And why wouldn’t the Warriors be inclined to keep Green as a foundational piece of the franchise? He’s a wildly valuable two-way player, and boasts the perfectly brash, outsized temperament to complement Steph Curry’s buttoned-up professionalism. Those same reasons are also why he would have been foolish to seriously consider offer sheets from other teams. Green and Golden State are a match made in heaven.

And the 25-year-old understood that reality well before free agency officially began on July 1, too. In an interview with Basketball Insiders, Green not only says he knew he’d re-sign with the Warriors all along, but that he took just one call from other interested teams – and it’s not the one you’re thinking of, either.

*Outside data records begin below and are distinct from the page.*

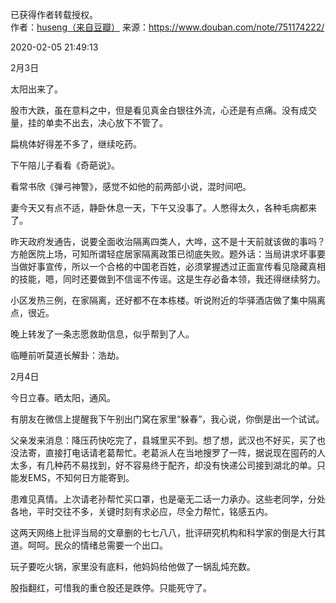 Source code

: 已获得作者转载授权。  
作者：[huseng（来自豆瓣）](https://www.douban.com/people/huseng/) 
来源：https://www.douban.com/note/751174222/

2020-02-05 21:49:13

2月3日

太阳出来了。

股市大跌，虽在意料之中，但是看见真金白银往外流，心还是有点痛。没有成交量，挂的单卖不出去，决心放下不管了。

扁桃体好得差不多了，继续吃药。

下午陪儿子看看《奇葩说》。

看常书欣《弹弓神警》，感觉不如他的前两部小说，混时间吧。

妻今天又有点不适，静卧休息一天，下午又没事了。人憋得太久，各种毛病都来了。

昨天政府发通告，说要全面收治隔离四类人，大哗，这不是十天前就该做的事吗？方舱医院上场，可知所谓轻症居家隔离政策已彻底失败。题外话：当局讲求坏事要当做好事宣传，所以一个合格的中国老百姓，必须掌握透过正面宣传看见隐藏真相的技能，嗯，同时还要做到不信谣不传谣。这是生存必备本领，我还得继续努力。

小区发热三例，在家隔离，还好都不在本栋楼。听说附近的华驿酒店做了集中隔离点，很近。

晚上转发了一条志愿救助信息，似乎帮到了人。

临睡前听莫道长解卦：浩劫。




2月4日

今日立春。晒太阳，通风。

有朋友在微信上提醒我下午别出门窝在家里“躲春”，我心说，你倒是出一个试试。

父亲发来消息：降压药快吃完了，县城里买不到。想了想，武汉也不好买，买了也没法寄，直接打电话请老葛帮忙。老葛派人在当地搜罗了一阵，据说现在囤药的人太多，有几种药不易找到，好不容易终于配齐，却没有快递公司接到湖北的单。只能发EMS，不知何日方能寄到。

患难见真情。上次请老孙帮忙买口罩，也是毫无二话一力承办。这些老同学，分处各地，平时交往不多，关键时刻有求必应，尽全力帮忙，铭感五内。

这两天网络上批评当局的文章删的七七八八，批评研究机构和科学家的倒是大行其道。呵呵。民众的情绪总需要一个出口。

玩子要吃火锅，家里没有底料，他妈妈给他做了一锅乱炖充数。

股指翻红，可惜我的重仓股还是跌停。只能死守了。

“It wasn’t much. I talked to one other team and that was really not a serious conversation at all [because] I knew where I wanted to be. I knew where I was going to be and my focus was to have my agent, B.J. Armstrong, work with the Warriors and get a deal done. That was the main focus. I talked to Joe [Lacob]. I talked to Peter [Guber]. I knew where I was going to be, I knew where home was, and we got it done. It was great that the Warriors stepped up to the plate and got it done in the fashion that they did, where I didn’t have to sign an offer sheet or anything like that and we just got the deal done.

[…]

“That other team was not Detroit. I’d rather not say [the team.]”

Green grew up in Saginaw, Mich. and is an alumnus of Michigan State University. Considering his well-known affinity for the Great Lakes State and the Detroit Pistons’ gaping hole at power forward without Greg Monroe, a potential union between the parties always seemed plausible. When reports emerged of the incumbents low-balling Green early in negotiations, some started it might even be a realistic possibility.

But that smoke yielded no fire, and Golden State agreed to terms on a five-year, $85 million deal with its emotional leader mere hours after free agency began – confirming what logical NBA followers, and apparently Green, knew would happen all along.